What is required.
After locating the line with "indicating persistent ethnic" in the data that follows, return it and every later line exactly, up to and including the line with "The contrasting trajectories--from".

━━━ Extracted data

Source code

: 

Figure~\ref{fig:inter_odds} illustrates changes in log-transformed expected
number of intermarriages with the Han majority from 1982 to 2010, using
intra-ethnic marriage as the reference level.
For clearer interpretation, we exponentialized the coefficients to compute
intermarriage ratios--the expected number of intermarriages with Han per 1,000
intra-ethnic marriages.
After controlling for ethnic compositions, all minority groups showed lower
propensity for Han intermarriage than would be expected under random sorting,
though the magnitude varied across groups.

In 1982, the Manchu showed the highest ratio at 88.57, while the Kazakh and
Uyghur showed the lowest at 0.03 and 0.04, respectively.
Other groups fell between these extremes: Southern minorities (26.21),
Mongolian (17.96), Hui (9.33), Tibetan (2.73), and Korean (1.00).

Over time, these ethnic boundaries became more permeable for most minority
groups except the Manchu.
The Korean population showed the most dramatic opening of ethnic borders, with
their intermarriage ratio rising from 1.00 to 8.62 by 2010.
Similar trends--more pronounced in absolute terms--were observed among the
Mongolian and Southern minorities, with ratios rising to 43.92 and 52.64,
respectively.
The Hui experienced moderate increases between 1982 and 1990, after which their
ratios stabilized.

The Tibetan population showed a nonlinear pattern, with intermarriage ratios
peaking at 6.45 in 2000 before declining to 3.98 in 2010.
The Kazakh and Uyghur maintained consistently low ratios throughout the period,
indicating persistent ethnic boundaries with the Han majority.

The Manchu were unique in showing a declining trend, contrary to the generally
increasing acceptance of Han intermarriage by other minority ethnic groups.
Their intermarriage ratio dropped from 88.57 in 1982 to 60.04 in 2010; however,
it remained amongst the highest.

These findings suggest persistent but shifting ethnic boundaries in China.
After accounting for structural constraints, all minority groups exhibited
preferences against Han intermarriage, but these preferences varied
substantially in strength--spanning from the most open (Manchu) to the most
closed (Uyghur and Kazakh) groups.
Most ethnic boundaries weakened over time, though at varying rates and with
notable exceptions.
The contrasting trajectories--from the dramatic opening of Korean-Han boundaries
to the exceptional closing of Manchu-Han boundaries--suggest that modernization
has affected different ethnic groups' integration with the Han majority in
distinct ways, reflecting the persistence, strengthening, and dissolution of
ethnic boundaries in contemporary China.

━━━━━━

Problem solution.
indicating persistent ethnic boundaries with the Han majority.

The Manchu were unique in showing a declining trend, contrary to the generally
increasing acceptance of Han intermarriage by other minority ethnic groups.
Their intermarriage ratio dropped from 88.57 in 1982 to 60.04 in 2010; however,
it remained amongst the highest.

These findings suggest persistent but shifting ethnic boundaries in China.
After accounting for structural constraints, all minority groups exhibited
preferences against Han intermarriage, but these preferences varied
substantially in strength--spanning from the most open (Manchu) to the most
closed (Uyghur and Kazakh) groups.
Most ethnic boundaries weakened over time, though at varying rates and with
notable exceptions.
The contrasting trajectories--from the dramatic opening of Korean-Han boundaries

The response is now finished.